Task item: Exactly the lines from the one with "for sectoral analysis" through the end of the records below are to be output, the first and last included, and no others.

Exercise input:
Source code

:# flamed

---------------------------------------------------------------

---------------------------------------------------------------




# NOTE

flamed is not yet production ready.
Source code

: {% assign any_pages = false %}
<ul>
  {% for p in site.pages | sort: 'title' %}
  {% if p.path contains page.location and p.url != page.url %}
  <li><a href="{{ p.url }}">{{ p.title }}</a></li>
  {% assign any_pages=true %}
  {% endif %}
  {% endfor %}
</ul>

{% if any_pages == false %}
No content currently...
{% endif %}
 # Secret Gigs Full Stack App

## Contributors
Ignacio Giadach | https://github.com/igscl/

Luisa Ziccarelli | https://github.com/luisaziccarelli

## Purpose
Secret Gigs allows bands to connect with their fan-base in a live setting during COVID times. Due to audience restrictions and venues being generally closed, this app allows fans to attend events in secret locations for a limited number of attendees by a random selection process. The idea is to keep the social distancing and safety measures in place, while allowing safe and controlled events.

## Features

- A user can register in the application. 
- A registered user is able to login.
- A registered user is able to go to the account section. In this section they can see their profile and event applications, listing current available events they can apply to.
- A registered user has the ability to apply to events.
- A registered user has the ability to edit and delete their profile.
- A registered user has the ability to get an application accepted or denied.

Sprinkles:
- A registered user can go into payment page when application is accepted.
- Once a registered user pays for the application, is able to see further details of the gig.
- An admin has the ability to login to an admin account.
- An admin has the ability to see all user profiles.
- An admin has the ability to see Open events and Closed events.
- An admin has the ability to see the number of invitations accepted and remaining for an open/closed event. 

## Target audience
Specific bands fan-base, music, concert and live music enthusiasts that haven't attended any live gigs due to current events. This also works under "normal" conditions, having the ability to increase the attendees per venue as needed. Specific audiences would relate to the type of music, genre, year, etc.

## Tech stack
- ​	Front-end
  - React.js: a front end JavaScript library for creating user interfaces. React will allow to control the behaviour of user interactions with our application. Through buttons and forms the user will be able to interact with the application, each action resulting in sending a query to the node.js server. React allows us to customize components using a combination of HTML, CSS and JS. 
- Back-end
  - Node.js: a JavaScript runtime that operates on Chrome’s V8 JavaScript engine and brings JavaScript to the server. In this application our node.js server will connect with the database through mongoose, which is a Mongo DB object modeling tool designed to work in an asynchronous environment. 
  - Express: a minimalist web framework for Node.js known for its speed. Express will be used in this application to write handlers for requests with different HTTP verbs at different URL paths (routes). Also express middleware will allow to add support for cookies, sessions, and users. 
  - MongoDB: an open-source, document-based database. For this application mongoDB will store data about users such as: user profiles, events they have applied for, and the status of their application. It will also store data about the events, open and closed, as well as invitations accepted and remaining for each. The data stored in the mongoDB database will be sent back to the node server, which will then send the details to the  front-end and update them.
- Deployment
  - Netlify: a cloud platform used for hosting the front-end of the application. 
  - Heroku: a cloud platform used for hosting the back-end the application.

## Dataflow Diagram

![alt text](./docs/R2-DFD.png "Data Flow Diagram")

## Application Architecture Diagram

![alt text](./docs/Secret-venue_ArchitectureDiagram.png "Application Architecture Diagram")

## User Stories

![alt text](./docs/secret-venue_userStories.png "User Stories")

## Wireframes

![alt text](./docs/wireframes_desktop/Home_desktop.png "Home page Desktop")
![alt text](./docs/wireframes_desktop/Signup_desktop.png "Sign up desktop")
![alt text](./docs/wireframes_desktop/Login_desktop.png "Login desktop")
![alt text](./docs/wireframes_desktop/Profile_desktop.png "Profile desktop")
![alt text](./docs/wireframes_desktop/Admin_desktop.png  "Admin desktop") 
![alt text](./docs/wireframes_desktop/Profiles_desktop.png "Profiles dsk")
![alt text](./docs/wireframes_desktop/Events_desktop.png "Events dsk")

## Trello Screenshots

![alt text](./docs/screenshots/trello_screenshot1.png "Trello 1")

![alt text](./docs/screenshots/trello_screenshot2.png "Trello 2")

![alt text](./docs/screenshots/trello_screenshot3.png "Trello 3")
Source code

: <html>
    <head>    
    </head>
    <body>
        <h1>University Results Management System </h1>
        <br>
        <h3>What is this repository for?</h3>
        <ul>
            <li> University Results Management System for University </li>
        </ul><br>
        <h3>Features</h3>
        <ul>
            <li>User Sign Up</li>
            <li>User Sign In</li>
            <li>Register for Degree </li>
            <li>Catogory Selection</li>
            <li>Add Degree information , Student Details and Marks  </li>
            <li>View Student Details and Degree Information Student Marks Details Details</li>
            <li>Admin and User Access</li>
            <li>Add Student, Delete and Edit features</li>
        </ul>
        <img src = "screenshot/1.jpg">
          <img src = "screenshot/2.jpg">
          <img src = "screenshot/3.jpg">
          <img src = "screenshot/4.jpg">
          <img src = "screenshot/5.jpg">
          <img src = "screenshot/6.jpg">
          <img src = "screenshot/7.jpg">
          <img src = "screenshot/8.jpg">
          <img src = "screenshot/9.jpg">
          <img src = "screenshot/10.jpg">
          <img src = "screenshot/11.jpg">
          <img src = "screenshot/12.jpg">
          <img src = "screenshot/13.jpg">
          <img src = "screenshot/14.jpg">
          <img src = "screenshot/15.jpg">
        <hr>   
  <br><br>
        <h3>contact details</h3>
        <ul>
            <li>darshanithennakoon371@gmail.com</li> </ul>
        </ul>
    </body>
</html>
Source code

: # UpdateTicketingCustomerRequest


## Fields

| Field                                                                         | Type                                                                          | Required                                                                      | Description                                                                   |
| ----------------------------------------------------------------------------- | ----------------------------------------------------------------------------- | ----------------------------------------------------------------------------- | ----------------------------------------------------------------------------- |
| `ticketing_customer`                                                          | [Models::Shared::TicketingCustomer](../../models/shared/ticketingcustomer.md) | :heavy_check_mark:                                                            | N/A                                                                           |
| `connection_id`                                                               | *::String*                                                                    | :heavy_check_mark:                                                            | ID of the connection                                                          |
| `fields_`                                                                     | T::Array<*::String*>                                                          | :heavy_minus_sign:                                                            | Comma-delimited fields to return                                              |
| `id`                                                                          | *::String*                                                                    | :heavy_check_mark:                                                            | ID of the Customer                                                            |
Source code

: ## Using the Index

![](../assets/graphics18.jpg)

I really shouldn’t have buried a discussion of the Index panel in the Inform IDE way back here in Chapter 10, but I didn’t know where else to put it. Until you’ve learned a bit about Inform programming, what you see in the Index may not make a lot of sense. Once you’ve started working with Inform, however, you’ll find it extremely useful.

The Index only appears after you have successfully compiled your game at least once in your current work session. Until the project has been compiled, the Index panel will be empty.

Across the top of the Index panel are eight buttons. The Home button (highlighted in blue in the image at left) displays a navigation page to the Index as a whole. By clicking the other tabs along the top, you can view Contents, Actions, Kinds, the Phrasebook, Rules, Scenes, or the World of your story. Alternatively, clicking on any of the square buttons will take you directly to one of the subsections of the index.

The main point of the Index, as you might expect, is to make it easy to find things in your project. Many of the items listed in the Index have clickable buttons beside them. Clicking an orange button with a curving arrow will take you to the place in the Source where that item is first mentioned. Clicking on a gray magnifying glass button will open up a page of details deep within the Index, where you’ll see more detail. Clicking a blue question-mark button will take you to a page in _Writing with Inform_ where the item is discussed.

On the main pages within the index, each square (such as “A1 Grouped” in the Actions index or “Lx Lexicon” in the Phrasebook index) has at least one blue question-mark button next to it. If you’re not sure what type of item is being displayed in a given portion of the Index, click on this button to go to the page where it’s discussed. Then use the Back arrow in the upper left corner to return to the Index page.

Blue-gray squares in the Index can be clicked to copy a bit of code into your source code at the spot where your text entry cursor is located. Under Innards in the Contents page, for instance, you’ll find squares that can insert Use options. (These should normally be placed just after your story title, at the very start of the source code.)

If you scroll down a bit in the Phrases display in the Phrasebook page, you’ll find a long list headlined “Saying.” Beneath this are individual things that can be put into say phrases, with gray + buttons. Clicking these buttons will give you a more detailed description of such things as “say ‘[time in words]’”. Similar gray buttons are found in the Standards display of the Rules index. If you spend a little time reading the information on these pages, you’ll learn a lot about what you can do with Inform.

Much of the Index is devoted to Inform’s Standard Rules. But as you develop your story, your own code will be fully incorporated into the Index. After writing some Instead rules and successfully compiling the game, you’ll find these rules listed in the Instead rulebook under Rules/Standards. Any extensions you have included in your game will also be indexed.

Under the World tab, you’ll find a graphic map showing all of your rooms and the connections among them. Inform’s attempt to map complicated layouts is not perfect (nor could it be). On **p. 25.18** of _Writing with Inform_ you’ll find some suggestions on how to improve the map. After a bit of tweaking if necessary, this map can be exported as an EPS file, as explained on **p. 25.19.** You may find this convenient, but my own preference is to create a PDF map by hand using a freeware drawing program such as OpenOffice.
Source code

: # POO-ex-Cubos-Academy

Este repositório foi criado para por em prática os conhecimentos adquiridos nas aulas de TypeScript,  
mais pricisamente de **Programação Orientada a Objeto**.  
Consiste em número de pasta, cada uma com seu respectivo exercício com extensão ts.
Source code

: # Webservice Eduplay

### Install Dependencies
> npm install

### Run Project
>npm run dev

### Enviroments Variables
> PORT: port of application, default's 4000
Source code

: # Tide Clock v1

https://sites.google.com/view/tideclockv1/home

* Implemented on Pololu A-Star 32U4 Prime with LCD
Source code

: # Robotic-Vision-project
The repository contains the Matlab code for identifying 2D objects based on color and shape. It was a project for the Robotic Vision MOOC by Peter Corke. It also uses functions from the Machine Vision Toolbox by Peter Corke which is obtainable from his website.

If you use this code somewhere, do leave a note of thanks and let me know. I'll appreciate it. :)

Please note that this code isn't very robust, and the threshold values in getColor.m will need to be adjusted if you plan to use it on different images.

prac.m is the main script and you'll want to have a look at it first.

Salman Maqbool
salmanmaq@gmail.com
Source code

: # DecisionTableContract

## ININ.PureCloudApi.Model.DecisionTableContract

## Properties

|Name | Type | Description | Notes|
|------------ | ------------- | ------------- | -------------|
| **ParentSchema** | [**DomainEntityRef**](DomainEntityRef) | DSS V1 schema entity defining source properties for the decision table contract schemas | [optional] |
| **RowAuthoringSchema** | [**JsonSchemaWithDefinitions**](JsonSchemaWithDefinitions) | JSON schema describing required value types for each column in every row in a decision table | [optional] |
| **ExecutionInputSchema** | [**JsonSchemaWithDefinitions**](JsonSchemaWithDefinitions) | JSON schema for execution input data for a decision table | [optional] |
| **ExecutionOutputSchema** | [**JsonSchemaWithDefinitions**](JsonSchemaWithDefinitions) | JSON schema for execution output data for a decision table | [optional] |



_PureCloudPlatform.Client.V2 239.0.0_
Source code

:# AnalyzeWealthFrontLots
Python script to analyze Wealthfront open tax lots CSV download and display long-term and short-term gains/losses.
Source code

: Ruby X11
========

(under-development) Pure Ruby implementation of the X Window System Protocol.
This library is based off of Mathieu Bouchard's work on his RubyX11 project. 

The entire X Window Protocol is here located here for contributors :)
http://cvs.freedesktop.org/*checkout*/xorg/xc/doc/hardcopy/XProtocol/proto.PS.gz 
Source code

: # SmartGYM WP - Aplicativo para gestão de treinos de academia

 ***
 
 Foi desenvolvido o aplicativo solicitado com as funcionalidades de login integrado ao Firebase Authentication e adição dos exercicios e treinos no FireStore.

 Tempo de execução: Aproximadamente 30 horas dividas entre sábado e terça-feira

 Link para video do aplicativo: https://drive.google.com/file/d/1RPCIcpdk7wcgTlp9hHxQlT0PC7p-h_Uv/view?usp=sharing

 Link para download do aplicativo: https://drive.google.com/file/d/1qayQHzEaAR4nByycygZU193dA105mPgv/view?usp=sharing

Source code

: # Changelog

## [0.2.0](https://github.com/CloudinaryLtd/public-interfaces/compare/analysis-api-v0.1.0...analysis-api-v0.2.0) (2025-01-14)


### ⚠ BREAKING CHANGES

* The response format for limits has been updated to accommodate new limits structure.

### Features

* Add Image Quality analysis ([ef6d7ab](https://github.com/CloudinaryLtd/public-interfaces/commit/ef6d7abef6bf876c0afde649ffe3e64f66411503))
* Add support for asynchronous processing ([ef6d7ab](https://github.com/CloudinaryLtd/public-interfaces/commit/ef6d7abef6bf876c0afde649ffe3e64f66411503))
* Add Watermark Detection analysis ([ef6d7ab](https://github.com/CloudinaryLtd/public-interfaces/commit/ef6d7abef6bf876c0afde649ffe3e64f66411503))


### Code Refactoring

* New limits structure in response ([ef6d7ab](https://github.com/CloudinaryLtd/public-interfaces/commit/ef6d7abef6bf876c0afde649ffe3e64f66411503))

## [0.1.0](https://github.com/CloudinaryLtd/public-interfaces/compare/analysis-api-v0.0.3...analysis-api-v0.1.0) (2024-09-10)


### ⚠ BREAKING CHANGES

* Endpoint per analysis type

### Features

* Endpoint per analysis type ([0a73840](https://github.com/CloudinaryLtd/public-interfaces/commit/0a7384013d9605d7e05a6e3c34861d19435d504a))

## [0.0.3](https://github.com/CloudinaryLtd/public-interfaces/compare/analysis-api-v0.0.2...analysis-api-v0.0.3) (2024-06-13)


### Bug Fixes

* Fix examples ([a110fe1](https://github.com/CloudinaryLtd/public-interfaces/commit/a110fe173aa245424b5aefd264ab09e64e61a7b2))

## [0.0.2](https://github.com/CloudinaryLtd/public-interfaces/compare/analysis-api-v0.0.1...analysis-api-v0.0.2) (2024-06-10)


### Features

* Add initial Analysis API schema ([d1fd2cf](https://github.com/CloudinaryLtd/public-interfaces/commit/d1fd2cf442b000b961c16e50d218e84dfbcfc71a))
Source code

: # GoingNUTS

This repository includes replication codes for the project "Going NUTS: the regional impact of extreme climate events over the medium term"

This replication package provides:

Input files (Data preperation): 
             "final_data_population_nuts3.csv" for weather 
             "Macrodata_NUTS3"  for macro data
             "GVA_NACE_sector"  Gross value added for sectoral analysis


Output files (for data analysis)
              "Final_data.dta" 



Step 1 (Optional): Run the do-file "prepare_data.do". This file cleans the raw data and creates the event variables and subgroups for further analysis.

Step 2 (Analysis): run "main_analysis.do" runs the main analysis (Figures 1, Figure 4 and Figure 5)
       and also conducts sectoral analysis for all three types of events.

Response area:
             "GVA_NACE_sector"  Gross value added for sectoral analysis


Output files (for data analysis)
              "Final_data.dta" 



Step 1 (Optional): Run the do-file "prepare_data.do". This file cleans the raw data and creates the event variables and subgroups for further analysis.

Step 2 (Analysis): run "main_analysis.do" runs the main analysis (Figures 1, Figure 4 and Figure 5)
       and also conducts sectoral analysis for all three types of events.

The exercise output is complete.